The researchers found that 73.5 percent of major teaching hospitals had low scores of overuse in all services except for spinal fusion.

“Why this service might be an outlier among these hospitals is unclear,” the authors wrote. “It may be driven by patient demand for spinal fusion, but more likely factors for its entrenchment include the sparsity of high-quality evidence and such hospital-level factors as investment in devices, local market competition, and the procedure’s relatively high profit margin.”

The researchers also discovered that diagnostic testing rates were lower in major teaching hospitals compared to other hospitals. These analyses could direct targeted interventions for eliminating healthcare waste among Medicare fee-for-service beneficiaries.

“Although clinicians are responsible for ordering tests and treatments, their practice patterns may be influenced by hospital policies and culture,” the authors wrote. “Hospital-level interventions to reduce overuse exist, but to measure and compare their success, a hospital-level measure is required.”

“This novel measurement of hospital-associated overuse is a useful method for combining results across multiple indicators of overuse and comparing overall overuse within US hospitals,” they continued.

Overall, the problem of low-value care is getting batter, some data has shown.

A recent RAND Corporation study that analyzed data from over 21 million patients enrolled in fee-for-service Medicare found that low-value care spending dropped 3 percent from 2014 to 2018 (36.3 percent and 33.6 percent of all services rendered, respectively).

However, antibiotic and opioid prescriptions—two of the three services that make up the majority of low-value healthcare spending—increased despite a national campaign to promote value-based care.

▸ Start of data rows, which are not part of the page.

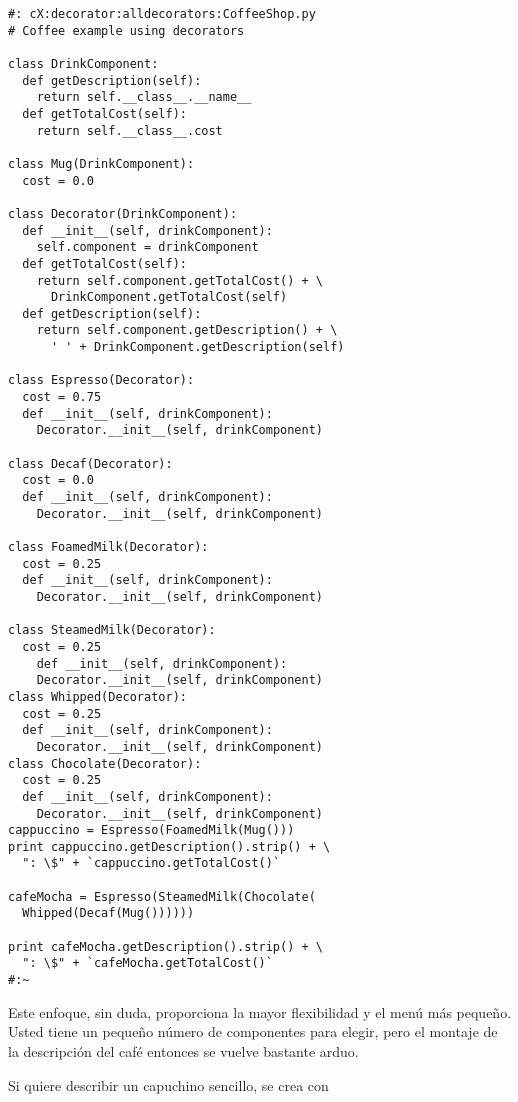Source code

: \begin{lstlisting} 
#: cX:decorator:alldecorators:CoffeeShop.py 
# Coffee example using decorators

class DrinkComponent: 
  def getDescription(self): 
    return self.__class__.__name__ 
  def getTotalCost(self): 
    return self.__class__.cost 
    
class Mug(DrinkComponent): 
  cost = 0.0 
  
class Decorator(DrinkComponent): 
  def __init__(self, drinkComponent): 
    self.component = drinkComponent 
  def getTotalCost(self): 
    return self.component.getTotalCost() + \ 
      DrinkComponent.getTotalCost(self) 
  def getDescription(self): 
    return self.component.getDescription() + \ 
      ' ' + DrinkComponent.getDescription(self) 
      
class Espresso(Decorator): 
  cost = 0.75 
  def __init__(self, drinkComponent): 
    Decorator.__init__(self, drinkComponent) 
    
class Decaf(Decorator): 
  cost = 0.0 
  def __init__(self, drinkComponent): 
    Decorator.__init__(self, drinkComponent) 
    
class FoamedMilk(Decorator): 
  cost = 0.25 
  def __init__(self, drinkComponent): 
    Decorator.__init__(self, drinkComponent) 
    
class SteamedMilk(Decorator): 
  cost = 0.25 
    def __init__(self, drinkComponent): 
    Decorator.__init__(self, drinkComponent) 
class Whipped(Decorator): 
  cost = 0.25 
  def __init__(self, drinkComponent): 
    Decorator.__init__(self, drinkComponent) 
class Chocolate(Decorator): 
  cost = 0.25 
  def __init__(self, drinkComponent): 
    Decorator.__init__(self, drinkComponent) 
cappuccino = Espresso(FoamedMilk(Mug())) 
print cappuccino.getDescription().strip() + \ 
  ": \$" + `cappuccino.getTotalCost()`
  
cafeMocha = Espresso(SteamedMilk(Chocolate( 
  Whipped(Decaf(Mug()))))) 
  
print cafeMocha.getDescription().strip() + \ 
  ": \$" + `cafeMocha.getTotalCost()` 
#:~ 
\end{lstlisting}

Este enfoque, sin duda, proporciona la mayor flexibilidad y el menú más pequeño. Usted tiene un pequeño número de componentes para elegir,  pero el montaje de la descripción del café entonces se vuelve bastante arduo.   \newline

Si quiere describir un capuchino sencillo, se crea con \newline

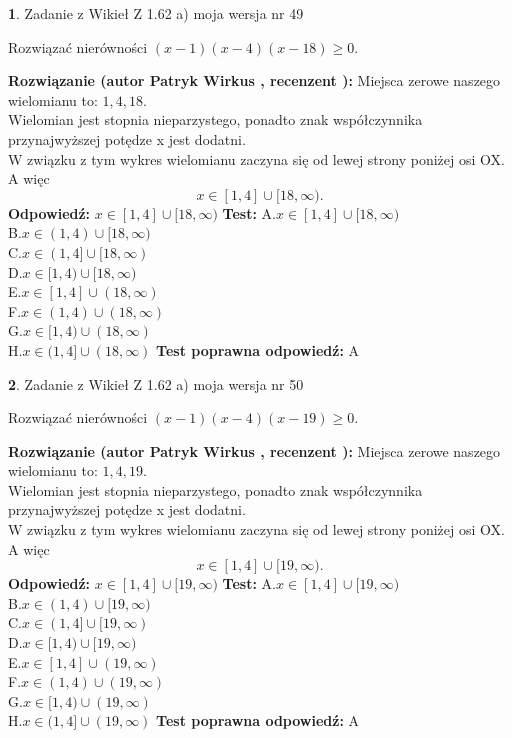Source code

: \documentclass[12pt, a4paper]{article}
\theoremstyle{definition} %
\newtheorem{zad}{}
\newcommand{\zadStart}[1]{\begin{zad}#1\newline}
\newcommand{\zadStop}{\end{zad}}
\newcommand{\rozwStart}[2]{\noindent \textbf{Rozwiązanie (autor #1 , recenzent #2): }\newline}
\newcommand{\rozwStop}{\newline}
\newcommand{\odpStart}{\noindent \textbf{Odpowiedź:}\newline}
\newcommand{\odpStop}{\newline}
\newcommand{\testStart}{\noindent \textbf{Test:}\newline}
\newcommand{\testStop}{\newline}
\newcommand{\kluczStart}{\noindent \textbf{Test poprawna odpowiedź:}\newline}
\newcommand{\kluczStop}{\newline}
\begin{document}
\zadStart{Zadanie z Wikieł Z 1.62 a) moja wersja nr 49}

Rozwiązać nierówności $(x-1)(x-4)(x-18)\ge0$.
\zadStop
\rozwStart{Patryk Wirkus}{}
Miejsca zerowe naszego wielomianu to: $1, 4, 18$.\\
Wielomian jest stopnia nieparzystego, ponadto znak współczynnika przy\linebreak najwyższej potędze x jest dodatni.\\ W związku z tym wykres wielomianu zaczyna się od lewej strony poniżej osi OX. A więc $$x \in [1,4] \cup [18,\infty).$$
\rozwStop
\odpStart
$x \in [1,4] \cup [18,\infty)$
\odpStop
\testStart
A.$x \in [1,4] \cup [18,\infty)$\\
B.$x \in (1,4) \cup [18,\infty)$\\
C.$x \in (1,4] \cup [18,\infty)$\\
D.$x \in [1,4) \cup [18,\infty)$\\
E.$x \in [1,4] \cup (18,\infty)$\\
F.$x \in (1,4) \cup (18,\infty)$\\
G.$x \in [1,4) \cup (18,\infty)$\\
H.$x \in (1,4] \cup (18,\infty)$
\testStop
\kluczStart
A
\kluczStop



\zadStart{Zadanie z Wikieł Z 1.62 a) moja wersja nr 50}

Rozwiązać nierówności $(x-1)(x-4)(x-19)\ge0$.
\zadStop
\rozwStart{Patryk Wirkus}{}
Miejsca zerowe naszego wielomianu to: $1, 4, 19$.\\
Wielomian jest stopnia nieparzystego, ponadto znak współczynnika przy\linebreak najwyższej potędze x jest dodatni.\\ W związku z tym wykres wielomianu zaczyna się od lewej strony poniżej osi OX. A więc $$x \in [1,4] \cup [19,\infty).$$
\rozwStop
\odpStart
$x \in [1,4] \cup [19,\infty)$
\odpStop
\testStart
A.$x \in [1,4] \cup [19,\infty)$\\
B.$x \in (1,4) \cup [19,\infty)$\\
C.$x \in (1,4] \cup [19,\infty)$\\
D.$x \in [1,4) \cup [19,\infty)$\\
E.$x \in [1,4] \cup (19,\infty)$\\
F.$x \in (1,4) \cup (19,\infty)$\\
G.$x \in [1,4) \cup (19,\infty)$\\
H.$x \in (1,4] \cup (19,\infty)$
\testStop
\kluczStart
A
\kluczStop
\end{document}

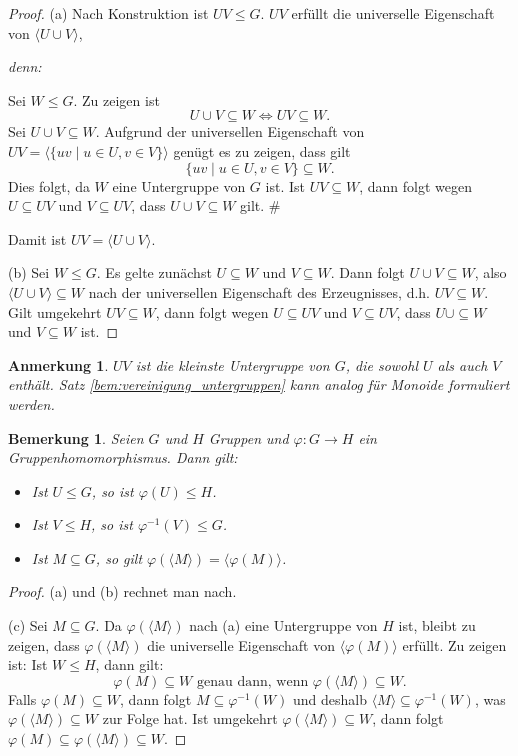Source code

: \documentclass[a4paper, twoside, 11pt, ngerman]{report}
\theoremstyle{definistyle}
\newtheorem{bem}[satz]{Bemerkung}
\newtheorem{anm}[satz]{Anmerkung}
\theoremstyle{remark}
\newenvironment{denn}%
  {\par\textit{denn:}}%
  {\hfill\#\par}
\begin{document}
\begin{proof}
(a) Nach Konstruktion ist $UV \leq G$. $UV$ erfüllt die universelle Eigenschaft von $\langle U \cup V \rangle$, 
    \begin{denn}

    Sei $W \leq G$. Zu zeigen ist
    \[
    U \cup V \subseteq W \iff UV \subseteq W.
    \]
    Sei $U \cup V \subseteq W$. Aufgrund der universellen Eigenschaft von $UV = \langle\{ uv \mid u \in U, v \in V \}\rangle$ genügt es zu zeigen, dass gilt
    \[
       \{uv \mid u \in U, v \in V \} \subseteq W.
    \]
    Dies folgt, da $W$ eine Untergruppe von $G$ ist. Ist $UV \subseteq W$, dann folgt
    wegen $U \subseteq UV$ und $V \subseteq UV$, dass $U\cup V\subseteq W$ gilt.
    \end{denn}
    Damit ist $UV=\langle U\cup V\rangle$.
    
(b) Sei $W \leq G$. Es gelte zunächst $U \subseteq W$ und $V \subseteq W$. Dann folgt $U \cup V \subseteq W$, also $\langle U \cup V \rangle \subseteq W$ nach der universellen Eigenschaft des Erzeugnisses, d.h. $UV \subseteq W$.
  Gilt umgekehrt $UV \subseteq W$, dann folgt wegen $U \subseteq UV $ und $V \subseteq UV$, dass $U \cup \subseteq W$ und $V \subseteq W$ ist.       
\end{proof}



\begin{anm}\label{anm:kleinste_untergruppe_enthaelt_vereinigung}
$UV$ ist die kleinste Untergruppe von $G$, die sowohl $U$ als auch $V$ enthält. Satz \ref{bem:vereinigung_untergruppen} kann analog für Monoide formuliert werden.
\end{anm}


\begin{bem}\label{bem:gruppenhomomorphismus_bilder_und_urbilder}
Seien $G$ und $H$ Gruppen und $\varphi: G \to H$ ein Gruppenhomomorphismus. Dann gilt:
\begin{itemize}
    \item[(a)] Ist $U \leq G$, so ist $\varphi(U) \leq H$.
    \item[(b)] Ist $V \leq H$, so ist $\varphi^{-1}(V) \leq G$.
    \item[(c)] Ist $M \subseteq G$, so gilt $\varphi(\langle M \rangle) = \langle \varphi(M) \rangle$.
\end{itemize}
\end{bem}

\begin{proof}
(a) und (b) rechnet man nach. 

(c) Sei $M \subseteq G$. Da $\varphi(\langle M \rangle) $ nach (a) eine Untergruppe von $H$ ist, bleibt zu zeigen, dass $\varphi(\langle M \rangle)$ die universelle Eigenschaft von $\langle \varphi(M) \rangle$ erfüllt. Zu zeigen ist: Ist $W \leq H$, dann gilt:
\[
\varphi(M) \subseteq W \text{ genau dann, wenn } \varphi(\langle M \rangle) \subseteq W.
\]
Falls $\varphi(M) \subseteq W$, dann folgt $M \subseteq \varphi^{-1}(W)$ und deshalb $\langle M \rangle \subseteq \varphi^{-1}(W)$, was $\varphi(\langle M \rangle) \subseteq W$ zur Folge hat. Ist umgekehrt $\varphi(\langle M \rangle) \subseteq W$, dann folgt $\varphi(M) \subseteq \varphi(\langle M \rangle) \subseteq W$.
\end{proof}
\end{document}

The RAND study found that two-thirds of low-value care spending went towards opioids prescribed for back pain, antibiotics prescribed for upper respiratory infections, and preoperative laboratory testing.

“Our study highlights several promising opportunities for targeted interventions that may reduce wasteful health care spending while improving the quality of care,” John N. Mafi, the study's lead author and an adjunct physician policy researcher at RAND, said in a statement.

“Given mushrooming deficits and the fact that the Medicare trust fund is running out of cash, there will be enormous pressure to find ways to trim spending in the Medicare program and making significant progress in reducing low value care needs to be a top priority,” said Mafi, who also is an assistant professor of medicine at the David Geffen School of Medicine at UCLA.